━━ Source data ━━

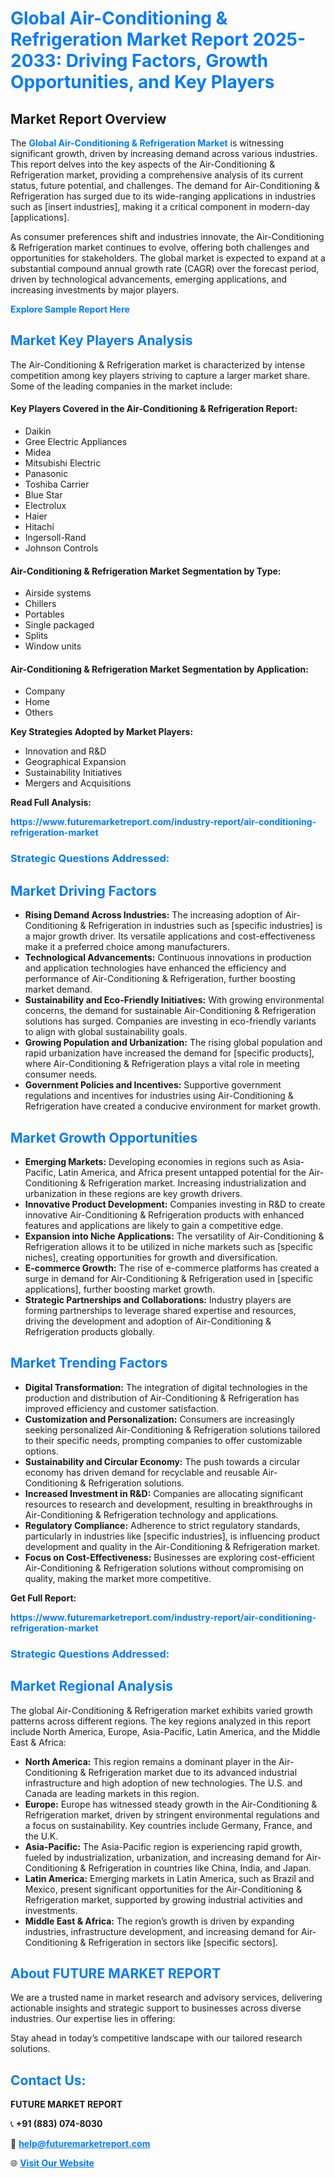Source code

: <h1 style="color: #007BFF;">Global Air-Conditioning & Refrigeration Market Report 2025-2033: Driving Factors, Growth Opportunities, and Key Players</h1>

<section id="overview">
<h2>Market Report Overview</h2>
<p>The <a href="https://www.futuremarketreport.com/industry-report/air-conditioning-refrigeration-market" style="color: #007BFF; text-decoration: none;"><strong>Global Air-Conditioning & Refrigeration Market</strong></a> is witnessing significant growth, driven by increasing demand across various industries. This report delves into the key aspects of the Air-Conditioning & Refrigeration market, providing a comprehensive analysis of its current status, future potential, and challenges. The demand for Air-Conditioning & Refrigeration has surged due to its wide-ranging applications in industries such as [insert industries], making it a critical component in modern-day [applications].</p>
<p>As consumer preferences shift and industries innovate, the Air-Conditioning & Refrigeration market continues to evolve, offering both challenges and opportunities for stakeholders. The global market is expected to expand at a substantial compound annual growth rate (CAGR) over the forecast period, driven by technological advancements, emerging applications, and increasing investments by major players.</p>
</section>

<section id="overview">
<p><a href="https://www.futuremarketreport.com/request-sample/reportId=54089" style="color: #007BFF; text-decoration: none;"><strong>Explore Sample Report Here</strong></a></p>
</section>

<section id="key-players">
<h2 style="color: #007BFF;">Market Key Players Analysis</h2>
<p>The Air-Conditioning & Refrigeration market is characterized by intense competition among key players striving to capture a larger market share. Some of the leading companies in the market include:</p>
<h4>Key Players Covered in the Air-Conditioning & Refrigeration Report:</h4>
<ul><li>Daikin</li><li>Gree Electric Appliances</li><li>Midea</li><li>Mitsubishi Electric</li><li>Panasonic</li><li>Toshiba Carrier</li><li>Blue Star</li><li>Electrolux</li><li>Haier</li><li>Hitachi</li><li>Ingersoll-Rand</li><li>Johnson Controls</li></ul>
<h4>Air-Conditioning & Refrigeration Market Segmentation by Type:</h4>
<ul><li>Airside systems</li><li>Chillers</li><li>Portables</li><li>Single packaged</li><li>Splits</li><li>Window units</li></ul>

<h4>Air-Conditioning & Refrigeration Market Segmentation by Application:</h4>
<ul><li>Company</li><li>Home</li><li>Others</li></ul>
<p><strong>Key Strategies Adopted by Market Players:</strong></p>
<ul>
<li>Innovation and R&D</li>
<li>Geographical Expansion</li>
<li>Sustainability Initiatives</li>
<li>Mergers and Acquisitions</li>
</ul>
</section>

<section>
<p><strong>Read Full Analysis: </strong></p><a href="https://www.futuremarketreport.com/industry-report/air-conditioning-refrigeration-market" style="color: #007BFF; text-decoration: none;"><strong>https://www.futuremarketreport.com/industry-report/air-conditioning-refrigeration-market</strong></a>
<h3 style="color: #007BFF;">Strategic Questions Addressed:</h3>
</section>

<section id="driving-factors">
<h2 style="color: #007BFF;">Market Driving Factors</h2>
<ul>
<li><strong>Rising Demand Across Industries:</strong> The increasing adoption of Air-Conditioning & Refrigeration in industries such as [specific industries] is a major growth driver. Its versatile applications and cost-effectiveness make it a preferred choice among manufacturers.</li>
<li><strong>Technological Advancements:</strong> Continuous innovations in production and application technologies have enhanced the efficiency and performance of Air-Conditioning & Refrigeration, further boosting market demand.</li>
<li><strong>Sustainability and Eco-Friendly Initiatives:</strong> With growing environmental concerns, the demand for sustainable Air-Conditioning & Refrigeration solutions has surged. Companies are investing in eco-friendly variants to align with global sustainability goals.</li>
<li><strong>Growing Population and Urbanization:</strong> The rising global population and rapid urbanization have increased the demand for [specific products], where Air-Conditioning & Refrigeration plays a vital role in meeting consumer needs.</li>
<li><strong>Government Policies and Incentives:</strong> Supportive government regulations and incentives for industries using Air-Conditioning & Refrigeration have created a conducive environment for market growth.</li>
</ul>
</section>

<section id="growth-opportunities">
<h2 style="color: #007BFF;">Market Growth Opportunities</h2>
<ul>
<li><strong>Emerging Markets:</strong> Developing economies in regions such as Asia-Pacific, Latin America, and Africa present untapped potential for the Air-Conditioning & Refrigeration market. Increasing industrialization and urbanization in these regions are key growth drivers.</li>
<li><strong>Innovative Product Development:</strong> Companies investing in R&D to create innovative Air-Conditioning & Refrigeration products with enhanced features and applications are likely to gain a competitive edge.</li>
<li><strong>Expansion into Niche Applications:</strong> The versatility of Air-Conditioning & Refrigeration allows it to be utilized in niche markets such as [specific niches], creating opportunities for growth and diversification.</li>
<li><strong>E-commerce Growth:</strong> The rise of e-commerce platforms has created a surge in demand for Air-Conditioning & Refrigeration used in [specific applications], further boosting market growth.</li>
<li><strong>Strategic Partnerships and Collaborations:</strong> Industry players are forming partnerships to leverage shared expertise and resources, driving the development and adoption of Air-Conditioning & Refrigeration products globally.</li>
</ul>
</section>

<section id="trending-factors">
<h2 style="color: #007BFF;">Market Trending Factors</h2>
<ul>
<li><strong>Digital Transformation:</strong> The integration of digital technologies in the production and distribution of Air-Conditioning & Refrigeration has improved efficiency and customer satisfaction.</li>
<li><strong>Customization and Personalization:</strong> Consumers are increasingly seeking personalized Air-Conditioning & Refrigeration solutions tailored to their specific needs, prompting companies to offer customizable options.</li>
<li><strong>Sustainability and Circular Economy:</strong> The push towards a circular economy has driven demand for recyclable and reusable Air-Conditioning & Refrigeration solutions.</li>
<li><strong>Increased Investment in R&D:</strong> Companies are allocating significant resources to research and development, resulting in breakthroughs in Air-Conditioning & Refrigeration technology and applications.</li>
<li><strong>Regulatory Compliance:</strong> Adherence to strict regulatory standards, particularly in industries like [specific industries], is influencing product development and quality in the Air-Conditioning & Refrigeration market.</li>
<li><strong>Focus on Cost-Effectiveness:</strong> Businesses are exploring cost-efficient Air-Conditioning & Refrigeration solutions without compromising on quality, making the market more competitive.</li>
</ul>
</section>

<section>
<p><strong>Get Full Report: </strong></p><a href="https://www.futuremarketreport.com/industry-report/air-conditioning-refrigeration-market" style="color: #007BFF; text-decoration: none;"><strong>https://www.futuremarketreport.com/industry-report/air-conditioning-refrigeration-market</strong></a>
<h3 style="color: #007BFF;">Strategic Questions Addressed:</h3>
</section>


<section id="regional-analysis">
<h2 style="color: #007BFF;">Market Regional Analysis</h2>
<p>The global Air-Conditioning & Refrigeration market exhibits varied growth patterns across different regions. The key regions analyzed in this report include North America, Europe, Asia-Pacific, Latin America, and the Middle East & Africa:</p>
<ul>
<li><strong>North America:</strong> This region remains a dominant player in the Air-Conditioning & Refrigeration market due to its advanced industrial infrastructure and high adoption of new technologies. The U.S. and Canada are leading markets in this region.</li>
<li><strong>Europe:</strong> Europe has witnessed steady growth in the Air-Conditioning & Refrigeration market, driven by stringent environmental regulations and a focus on sustainability. Key countries include Germany, France, and the U.K.</li>
<li><strong>Asia-Pacific:</strong> The Asia-Pacific region is experiencing rapid growth, fueled by industrialization, urbanization, and increasing demand for Air-Conditioning & Refrigeration in countries like China, India, and Japan.</li>
<li><strong>Latin America:</strong> Emerging markets in Latin America, such as Brazil and Mexico, present significant opportunities for the Air-Conditioning & Refrigeration market, supported by growing industrial activities and investments.</li>
<li><strong>Middle East & Africa:</strong> The region’s growth is driven by expanding industries, infrastructure development, and increasing demand for Air-Conditioning & Refrigeration in sectors like [specific sectors].</li>
</ul>
</section>

<footer>
<h2 style="color: #007BFF;">About FUTURE MARKET REPORT</h2>
<p>We are a trusted name in market research and advisory services, delivering actionable insights and strategic support to businesses across diverse industries. Our expertise lies in offering:</p>

<p>Stay ahead in today’s competitive landscape with our tailored research solutions.</p>

<h2 style="color: #007BFF;">Contact Us:</h2>
<p><strong>FUTURE MARKET REPORT</strong></p>
<p>📞 <strong>+91 (883) 074-8030</strong></p>
<p>📧 <strong><a href="mailto:help@futuremarketreport.com" style="color: #007BFF;">help@futuremarketreport.com</a></strong></p>
<p>🌐 <strong><a href="https://www.futuremarketreport.com/" style="color: #007BFF;">Visit Our Website</a></strong></p>
</footer>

━━━

→ What the task asks
Keep to the lines from the one containing "<p>We are a" to the end of the entries above, and retype them exactly.

→ Task output
<p>We are a trusted name in market research and advisory services, delivering actionable insights and strategic support to businesses across diverse industries. Our expertise lies in offering:</p>

<p>Stay ahead in today’s competitive landscape with our tailored research solutions.</p>

<h2 style="color: #007BFF;">Contact Us:</h2>
<p><strong>FUTURE MARKET REPORT</strong></p>
<p>📞 <strong>+91 (883) 074-8030</strong></p>
<p>📧 <strong><a href="mailto:help@futuremarketreport.com" style="color: #007BFF;">help@futuremarketreport.com</a></strong></p>
<p>🌐 <strong><a href="https://www.futuremarketreport.com/" style="color: #007BFF;">Visit Our Website</a></strong></p>
</footer>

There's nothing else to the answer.